Bedale, Leyburn and Masham and the surrounding areas are being targeted, and Catterick and Richmond have also been the subject of poachers’ attentions, say North Yorkshire Police.

Sergeant Richard O’Neil said many poachers travel to the area from County Durham.

He said: “We think a lot of the poachers are coming from Bishop Auckland, Newton Aycliffe and Darlington, places like that.

“Why are they not going out chasing game in County Durham?

“Maybe there aren’t any rabbits left up there.”

Sgt O’Neil wants to raise awareness of the problem and is urging farmers and gamekeepers to report suspicious activity.

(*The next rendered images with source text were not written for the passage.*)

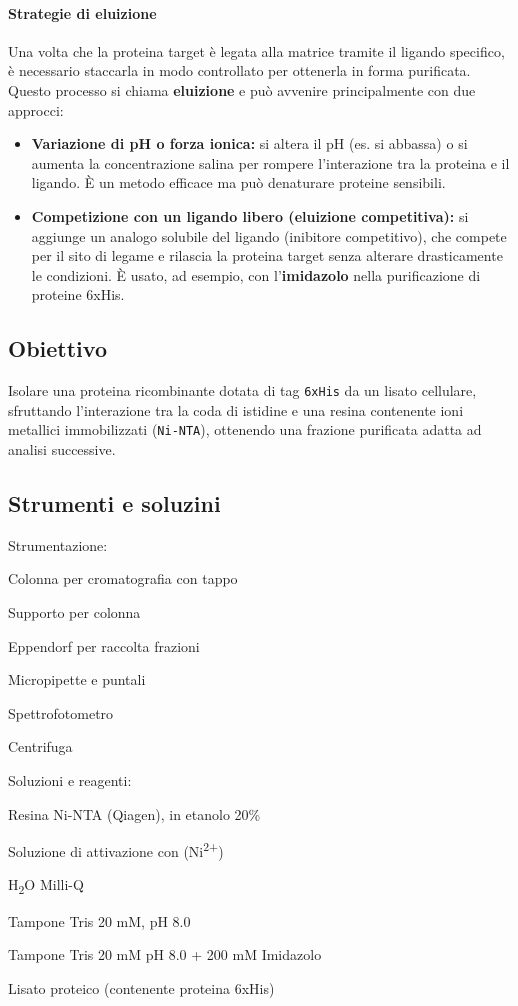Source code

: \paragraph{Strategie di eluizione}
Una volta che la proteina target è legata alla matrice tramite il ligando specifico, è necessario staccarla in modo controllato per ottenerla in forma purificata.  
Questo processo si chiama \textbf{eluizione} e può avvenire principalmente con due approcci:

\begin{itemize}\footnotesize
  \item \textbf{Variazione di pH o forza ionica:} si altera il pH (es. si abbassa) o si aumenta la concentrazione salina per rompere l’interazione tra la proteina e il ligando. È un metodo efficace ma può denaturare proteine sensibili.
  
  \item \textbf{Competizione con un ligando libero (eluizione competitiva):} si aggiunge un analogo solubile del ligando (inibitore competitivo), che compete per il sito di legame e rilascia la proteina target senza alterare drasticamente le condizioni. È usato, ad esempio, con l’\textbf{imidazolo} nella purificazione di proteine 6xHis.
\end{itemize}


\newpage
{}
\subsection{Obiettivo}
Isolare una proteina ricombinante dotata di tag \texttt{6xHis} da un lisato cellulare, sfruttando l’interazione tra la coda di istidine e una resina contenente ioni metallici immobilizzati (\texttt{Ni-NTA}), ottenendo una frazione purificata adatta ad analisi successive.

\subsection{Strumenti e soluzini}
\twoColumnLayout
  {Strumentazione:}
  {
  \item Colonna per cromatografia con tappo
  \item Supporto per colonna
  \item Eppendorf per raccolta frazioni
  \item Micropipette e puntali
  \item Spettrofotometro
  \item Centrifuga
  }
  {Soluzioni e reagenti:}
  {
  \item Resina Ni-NTA (Qiagen), in etanolo 20\%
  \item Soluzione di attivazione con (Ni\textsuperscript{2+})
  \item H\textsubscript{2}O Milli-Q
  \item Tampone Tris 20 mM, pH 8.0
  \item Tampone Tris 20 mM pH 8.0 + 200 mM Imidazolo
  \item Lisato proteico (contenente proteina 6xHis)
  }

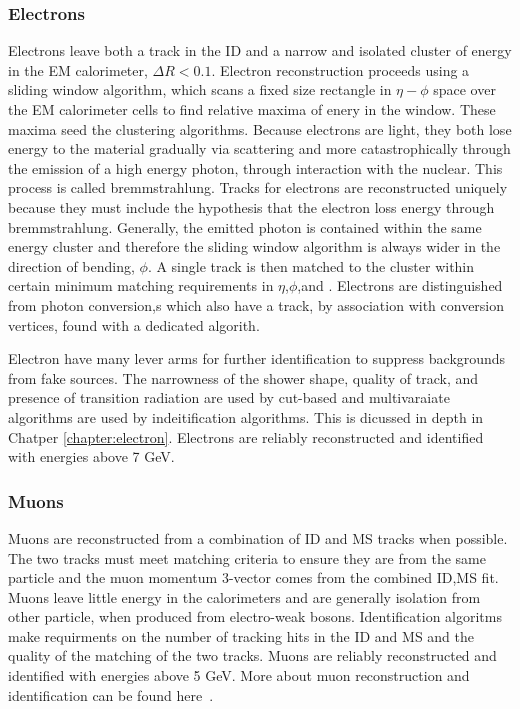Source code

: \subsubsection{Electrons}

Electrons leave both a track in the ID and a narrow and isolated cluster of energy in the EM calorimeter, $\Delta R < 0.1$. Electron reconstruction proceeds using a sliding window algorithm, which scans a fixed size rectangle in $\eta-\phi$ space over the EM calorimeter cells to find relative maxima of enery in the window\cite{ATLAS-CONF-2014-032}. These maxima seed the clustering algorithms. Because electrons are light, they both lose energy to the material gradually via scattering and more catastrophically through the emission of a high energy photon, through interaction with the nuclear. This process is called bremmstrahlung. Tracks for electrons are reconstructed uniquely because they must include the hypothesis that the electron loss energy through bremmstrahlung. Generally, the emitted photon is contained within the same energy cluster and therefore the sliding window algorithm is always wider in the direction of bending, $\phi$. A single track is then matched to the cluster within certain minimum matching requirements in $\eta$,$\phi$,and \pt. Electrons are distinguished from photon conversion,s which also have a track, by association with conversion vertices, found with a dedicated algorith.

Electron have many lever arms for further identification to suppress backgrounds from fake sources. The narrowness of the shower shape, quality of track, and presence of transition radiation are used by cut-based and multivaraiate algorithms are used by indeitification algorithms. This is dicussed in depth in Chatper \ref{chapter:electron}. Electrons are reliably reconstructed and identified with energies above 7 GeV. 

\subsubsection{Muons}

Muons are reconstructed from a combination of ID and MS tracks when possible. The two tracks must meet matching criteria to ensure they are from the same particle and the muon momentum 3-vector comes from the combined ID,MS fit. Muons leave little energy in the calorimeters and are generally isolation from other particle, when produced from electro-weak bosons. Identification algoritms make requirments on the number of tracking hits in the ID and MS and the quality of the matching of the two tracks. Muons are reliably reconstructed and identified with energies above 5 GeV. More about muon reconstruction and identification can be found here~\cite{MCP2012}.



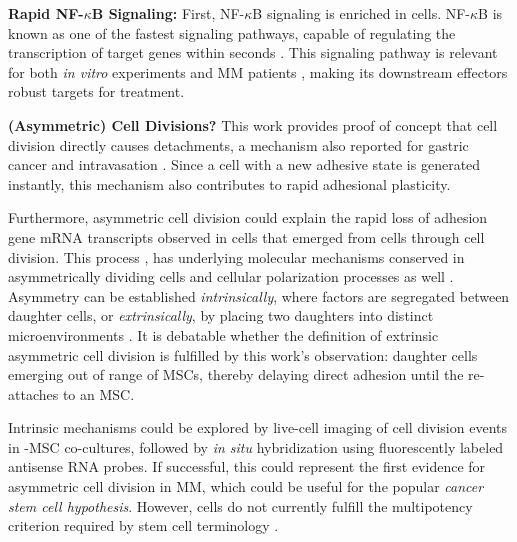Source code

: \textbf{Rapid NF-$\kappa$B Signaling:}
First, NF-$\kappa$B signaling is enriched in \MAina cells.
NF-$\kappa$B is known as one of the fastest signaling pathways, capable of
regulating the transcription of target genes within seconds
\cite{gallego-sellesFastRegulationNFkB2022,
      zarnegarNoncanonicalNFkBActivation2008}. This signaling pathway is relevant for
both \textit{in vitro} experiments and MM patients
\cite{sarinEvaluatingEfficacyMultiple2020}, making its downstream effectors
robust targets for treatment.

\textbf{(Asymmetric) Cell Divisions?}
This work provides proof of concept that cell division directly causes
detachments, a mechanism also reported for gastric cancer and intravasation
\cite{monsterCellDivisiondependentDissemination2024,
wongMitosismediatedIntravasationTissueengineered2017}. Since a cell with a new
adhesive state is generated instantly, this mechanism also contributes to rapid
adhesional plasticity. 

Furthermore, asymmetric cell division could explain the
rapid loss of adhesion gene mRNA transcripts observed in \nMAina cells that
emerged from \MAina cells through cell division. This process
, has underlying molecular mechanisms
conserved in asymmetrically dividing cells and cellular polarization processes
as well \cite{inabaAsymmetricStemCell2012, stjohnstonCellPolarityEggs2010}.
Asymmetry can be established \emph{intrinsically}, where factors are segregated
between daughter cells, or \emph{extrinsically}, by placing two daughters into
distinct microenvironments \cite{inabaAsymmetricStemCell2012}. It is debatable
whether the definition of extrinsic asymmetric cell division is fulfilled by
this work's observation: \nMAina daughter cells emerging out of range of
\acp{MSC}, thereby delaying direct adhesion until the \nMAina re-attaches to an
\ac{MSC}.

Intrinsic mechanisms could be explored by live-cell imaging of cell division
events in \INA-\ac{MSC} co-cultures, followed by \textit{in situ} hybridization
using fluorescently labeled antisense RNA probes. If successful, this could
represent the first evidence for asymmetric cell division in MM, which could be
useful for the popular \emph{cancer stem cell hypothesis}. However, \MAina cells
do not currently fulfill the multipotency criterion required by stem cell
terminology \cite{johnsenMyelomaStemCell2016, liAsymmetricCellDivision2022}.

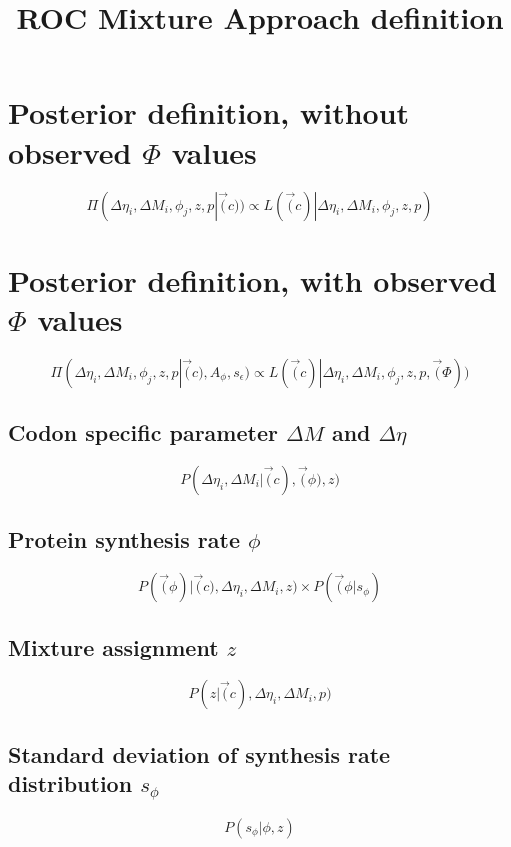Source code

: \documentclass[11pt]{article}
\begin{document}
  \title{ROC Mixture Approach definition}
  \maketitle
  
  \section{Posterior definition, without observed $\Phi$ values}
  \begin{equation}
   \Pi(\Delta \eta_i, \Delta M_i, \phi_j, z, p | \vec(c)) \propto L(\vec(c)|\Delta \eta_i, \Delta M_i, \phi_j, z, p) 
  \end{equation}

  \section{Posterior definition, with observed $\Phi$ values}
  \begin{equation}
   \Pi(\Delta \eta_i, \Delta M_i, \phi_j, z, p | \vec(c), A_{\phi}, s_{\epsilon}) \propto L(\vec(c)|\Delta \eta_i, \Delta M_i, \phi_j, z, p, \vec(\Phi)) 
  \end{equation}

  \subsection{Codon specific parameter $\Delta M$ and $\Delta \eta$}
  \begin{equation}
   P(\Delta \eta_i, \Delta M_i | \vec(c), \vec(\phi), z)
  \end{equation}
  
  \subsection{Protein synthesis rate $\phi$}
  \begin{equation}
   P(\vec(\phi) | \vec(c), \Delta \eta_i, \Delta M_i, z) \times P(\vec(\phi | s_{\phi} )
  \end{equation}
  
  \subsection{Mixture assignment $z$}
  \begin{equation}
   P(z | \vec(c), \Delta \eta_i, \Delta M_i, p )
  \end{equation}
  
  \subsection{Standard deviation of synthesis rate distribution $s_{\phi}$}
  \begin{equation}
   P(s_{\phi} | \phi, z)
  \end{equation}
  
\end{document}
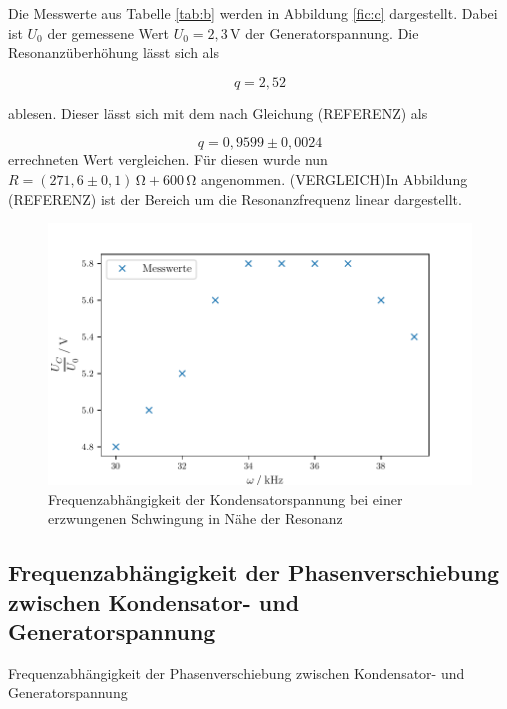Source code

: \noindent Die Messwerte aus Tabelle \ref{tab:b} werden
in Abbildung \ref{fic:c} dargestellt. Dabei ist $U_0$ 
der gemessene Wert $U_0=2,3\,\si{\volt} $ der Generatorspannung. Die Resonanzüberhöhung
lässt sich als

\begin{equation*}
  q=2,52
\end{equation*}

\noindent ablesen. Dieser lässt sich mit dem nach Gleichung
(REFERENZ) als 

\begin{equation*}
  q=0,9599\pm0,0024
\end{equation*}
\noindent errechneten Wert vergleichen. Für diesen wurde
nun $R=(271,6\pm0,1)\,\si{\ohm} + 600\,\si{\ohm}$ angenommen. (VERGLEICH)In Abbildung (REFERENZ) ist der Bereich
um die Resonanzfrequenz linear dargestellt.
\begin{figure}[H]
  \centering
  \includegraphics{build/plot3.pdf}
  \caption{Frequenzabhängigkeit der Kondensatorspannung bei einer erzwungenen Schwingung in Nähe der Resonanz}
  \label{fig:plot}
\end{figure}



\subsection{Frequenzabhängigkeit der Phasenverschiebung zwischen Kondensator- und Generatorspannung}

\begin{table}[H]
  \centering
  
  
  \caption{Frequenzabhängigkeit der Phasenverschiebung zwischen Kondensator- und Generatorspannung}
  \label{tab:a}
\end{table}

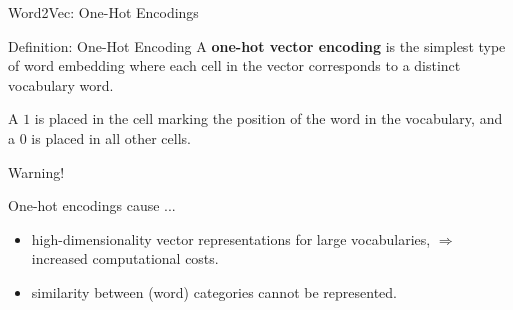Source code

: \begin{frame}{Word2Vec: One-Hot Encodings}

    \begin{definitionBlock}{Definition: One-Hot Encoding}
    A \textbf{\alert{one-hot vector encoding}} is the simplest type of word embedding where each cell in the vector corresponds to a distinct vocabulary word. 
    
    
    A $1$ is placed in the cell marking the position of the word in the vocabulary, and a $0$ is placed in all other cells.
    \end{definitionBlock}
    
    \begin{alertBlock}{Warning!}
    
    One-hot encodings cause ...
    
    \begin{itemize}
        \item high-dimensionality vector representations for large vocabularies, $\Rightarrow$ increased computational costs.
        
        \item similarity between (word) categories cannot be represented.
    \end{itemize} 
    
    \end{alertBlock}
    
\end{frame}



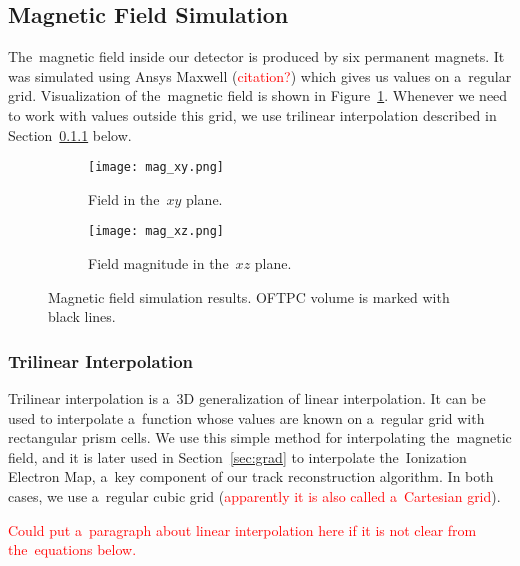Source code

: 		\subsection{Magnetic Field Simulation}
		\label{sec:mag}
			The~magnetic field inside our detector is produced by six permanent magnets. It was simulated using Ansys Maxwell (\textcolor{red}{citation?}) which gives us values on a~regular grid. Visualization of the~magnetic field is shown in Figure~\ref{fig:mag}. Whenever we need to work with values outside this grid, we use trilinear interpolation described in Section~\ref{sec:trilin} below.
			
			\begin{figure}
				\centering
				\begin{subfigure}[t]{0.45\textwidth}
					\centering
					\texttt{[image: mag\_xy.png]}
					\caption{Field in the~$xy$ plane.}
				\end{subfigure}
				\hfill
				\begin{subfigure}[t]{0.45\textwidth}
					\centering
					\texttt{[image: mag\_xz.png]}
					\caption{Field magnitude in the~$xz$ plane.}
				\end{subfigure}
				\caption{Magnetic field simulation results. \ac{OFTPC} volume is marked with black lines.}
				\label{fig:mag}
			\end{figure}
		
			\subsubsection{Trilinear Interpolation}
			\label{sec:trilin}
				Trilinear interpolation is a~3D generalization of linear interpolation. It can be used to interpolate a~function whose values are known on a~regular grid with rectangular prism cells. We use this simple method for interpolating the~magnetic field, and it is later used in Section~\ref{sec:grad} to interpolate the~Ionization Electron Map, a~key component of our track reconstruction algorithm. In both cases, we use a~regular cubic grid (\textcolor{red}{apparently it is also called a~Cartesian grid}).
				
				\textcolor{red}{Could put a~paragraph about linear interpolation here if it is not clear from the~equations below.}
				
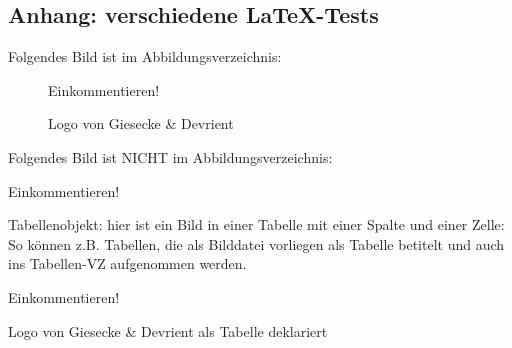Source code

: \documentclass[12pt,oneside,a4paper,bibtotoc,liststotoc,pointlessnumbers]{scrartcl}
\begin{document}
\begin{appendix}
\newpage



\newpage
\section{Anhang: verschiedene LaTeX-Tests}

\nocite{*}

\newpage
Folgendes Bild ist im Abbildungsverzeichnis:
\begin{figure}[h]							
\centering 
Einkommentieren!
\caption{Logo von Giesecke \& Devrient}									%
\label{fig:LogoGD}												%
\end{figure}

Folgendes Bild ist NICHT im Abbildungsverzeichnis: \\ %
\begin{center}
Einkommentieren!
\end{center}

Tabellenobjekt: hier ist ein Bild in einer Tabelle mit einer Spalte und einer Zelle:
So können z.B. Tabellen, die als Bilddatei vorliegen als Tabelle betitelt und auch ins Tabellen-VZ aufgenommen werden.
\begin{table}[h]							
\centering 
Einkommentieren!
\caption{Logo von Giesecke \& Devrient als Tabelle deklariert}									%
\label{fig:LogoGD}												%
\end{table}




\end{appendix}

\end{document}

It is feared that some poachers may pass on information to accomplices, leading to more serious crimes, such as burglaries.

Sgt O’Neil said: “We have got a problem with poachers, there is no getting away from it. We need people to help us by reporting suspected incidents of poaching.

“If people are not reporting it to us, we can only scratch the surface.”

Four poachers, carrying 80 rabbits, were picked up by police in Nosterfield, near Bedale, earlier this month.

The men, from Derbyshire, are expected to face court summons shortly and, if convicted, could be fined. Sgt O’Neil said the poachers generally sell the rabbits they catch – although the going rate is only about £1 per animal.

He said: “They can’t be in it for the money, it probably would not even cover their petrol costs.

“It is a sport to them, chasing rabbits and hares.

“The more intelligence we can have, the more we can arm ourselves against this sort of crime.”

Adrian Thornton-Berry, a partner in Farmoor Services, which manages shooting estates across the Dales, agreed that poaching was a serious issue. He advised anyone hunting legitimately to always carry written permission.

Police have the power to seize vehicles and animals from suspected poachers.